The thermomechanical processes associated with formation of large igneous provinces (LIPs) remain poorly understood owing to fundamental difficulties in simulating plume–lithosphere interactions in current numerical models. These models, which aim to simulate the rise of mantle plume and the spread of plume head material, imply a mechanically over-simplified lithosphere and, commonly, a flat lithosphere (zero vertical displacement) as the upper boundary condition. We propose a new numerical model, derived from lithospheric-scale models. It has a high numerical resolution in the lithospheric domain and explicitly accounts for: (1) free upper surface boundary condition, (2) elastic–plastic–ductile lithospheric rheology, including surface faulting, and (3) vertical strength variations in the lithosphere.
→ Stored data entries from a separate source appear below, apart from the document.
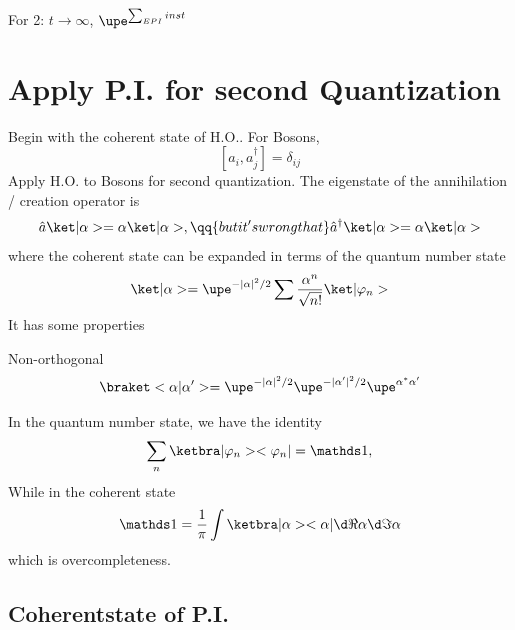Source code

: For 2: $t\to \infty$, $\upe^{\sum_{EPI}inst}$

\newpage

\section{Apply P.I. for second Quantization}

Begin with the coherent state of H.O..
For Bosons,
\[
  [a_i, a_j^\dagger] = \delta_{ij}
\]
Apply H.O. to Bosons for second quantization.
The eigenstate of the annihilation / creation operator is
\[
  \hat a \ket|\alpha> = \alpha \ket|\alpha>, \qq{but it's wrong that}
  \hat a^\dagger \ket|\alpha> = \alpha \ket|\alpha>
\]
where the coherent state can be expanded in terms of the quantum number state
\[
  \ket|\alpha> = \upe^{-|\alpha|^2/2} \sum \frac{\alpha^n}{\sqrt{n!}} \ket|\varphi_n>
\]
It has some properties
\begin{enumext}
  \item Non-orthogonal
  \begin{equation}
    \braket<\alpha|\alpha'> = \upe^{-|\alpha|^2/2} \upe^{-|\alpha'|^2/2} \upe^{\alpha^*\alpha'}
  \end{equation}
  \item In the quantum number state, we have the identity
  \[
    \sum_n \ketbra|\varphi_n><\varphi_n| = \identity,
  \]
  While in the coherent state
  \begin{equation}
    \identity = \frac1\pi \int\ketbra|\alpha><\alpha| \d \Re\alpha \d \Im\alpha
  \end{equation}
  which is overcompleteness.
\end{enumext}

\subsection{Coherentstate of P.I.}

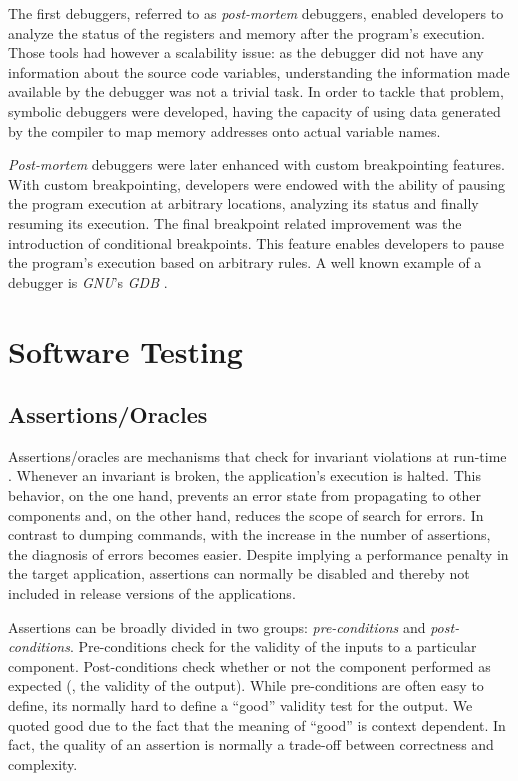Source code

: The first debuggers, referred to as \textit{post-mortem} debuggers,
enabled developers to analyze the status of the registers and memory
after the program's execution.
%
Those tools had however a scalability issue: as the debugger did not
have any information about the source code variables, understanding
the information made available by the debugger was not a trivial task.
%
In order to tackle that problem, symbolic debuggers were developed,
having the capacity of using data generated by the compiler to map
memory addresses onto actual variable names.

\textit{Post-mortem} debuggers were later enhanced with custom
breakpointing features.
%
With custom breakpointing, developers were endowed with the ability of
pausing the program execution at arbitrary locations, analyzing its
status and finally resuming its execution.
%
The final breakpoint related improvement was the introduction of
conditional breakpoints.
%
This feature enables developers to pause the program's execution based
on arbitrary rules.
%
A well known example of a debugger is \emph{GNU}'s \emph{GDB}
\citep{Stallman02}.


\section{Software Testing}

\subsection*{Assertions/Oracles}
Assertions/oracles are mechanisms that check for invariant violations
at run-time \citep{Rosenblum95}.
%
Whenever an invariant is broken, the application's execution is
halted.
%
This behavior, on the one hand, prevents an error state from
propagating to other components and, on the other hand, reduces the
scope of search for errors.
%
In contrast to dumping commands, with the increase in the number of
assertions, the diagnosis of errors becomes easier.
%
Despite implying a performance penalty in the target application,
assertions can normally be disabled and thereby not included in
release versions of the applications.

Assertions can be broadly divided in two groups: \emph{pre-conditions}
and \emph{post-conditions}.
%
Pre-conditions check for the validity of the inputs to a particular
component.
%
Post-conditions check whether or not the component
performed as expected (\ie, the validity of the output).
%
While pre-conditions are often easy to define, its normally hard to
define a ``good'' validity test for the output.
%
We quoted good due to the fact that the meaning of ``good'' is context
dependent.
%
In fact, the quality of an assertion is normally a trade-off between
correctness and complexity.

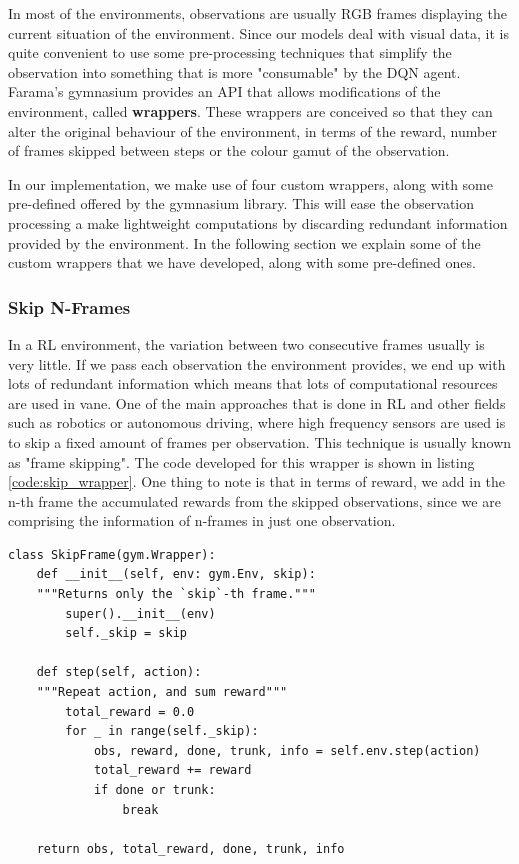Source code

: In most of the environments, observations are usually RGB frames displaying the current situation of the environment. Since our models deal with visual data, it is quite convenient to use some pre-processing techniques that simplify the observation into something that is more "consumable" by the DQN agent. Farama's gymnasium provides an API that allows modifications of the environment, called \textbf{wrappers}. These wrappers are conceived so that they can alter the original behaviour of the environment, in terms of the reward, number of frames skipped between steps or the colour gamut of the observation. 

In our implementation, we make use of four custom wrappers, along with some pre-defined offered by the gymnasium library. This will ease the observation processing a make lightweight computations by discarding redundant information provided by the environment. In the following section we explain some of the custom wrappers that we have developed, along with some pre-defined ones.

\subsubsection{Skip N-Frames}
\label{sec:skip_wrapper}
In a RL environment, the variation between two consecutive frames usually is very little. If we pass each observation the environment provides, we end up with lots of redundant information which means that lots of computational resources are used in vane. One of the main approaches that is done in RL and other fields such as robotics or autonomous driving, where high frequency sensors are used is to skip a fixed amount of frames per observation. This technique is usually known as "frame skipping". The code developed for this wrapper is shown in listing \ref{code:skip_wrapper}. One thing to note is that in terms of reward, we add in the n-th frame the accumulated rewards from the skipped observations, since we are comprising the information of n-frames in just one observation.

\begin{lstlisting}[caption={Frame skip wrapper}, label={code:skip_wrapper}]
class SkipFrame(gym.Wrapper):
	def __init__(self, env: gym.Env, skip):
	"""Returns only the `skip`-th frame."""
		super().__init__(env)
		self._skip = skip
	
	def step(self, action):
	"""Repeat action, and sum reward"""
		total_reward = 0.0
		for _ in range(self._skip):
			obs, reward, done, trunk, info = self.env.step(action)
			total_reward += reward
			if done or trunk:
				break
	
	return obs, total_reward, done, trunk, info

\end{lstlisting}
We study the final stages of plume ascent and we focus on surface and lithospheric evolution and intra-plate strain localisations. The experiments predict that the first surface elevation occurs in less than 0.2 Ma after plume initiation at 400 km depth. Variation of rheological parameters results in different surface elevations (500–2500 m), ascent (2–10 m/yr) and base plate strain rates (10−12–10−15 s−1). Fast (0.2–0.3 m/yr) plume head flattening starts at the moment when the plume head reaches the base of the lithosphere. It leads to large-scale extension and deep normal faulting at the centre of the plateau, and to strong thermomechanical erosion at its base. The erosion is maximal not under the plume centre (as was predicted before), but in two large bordering zones. Our study locally is the igneous province of the Caribbean plate where the pre-existing (Farallon) lithosphere has been affected by the Galapagos hotspot activity that generated thermal perturbations and crustal thickening with two main episodes of volcanism and underplating.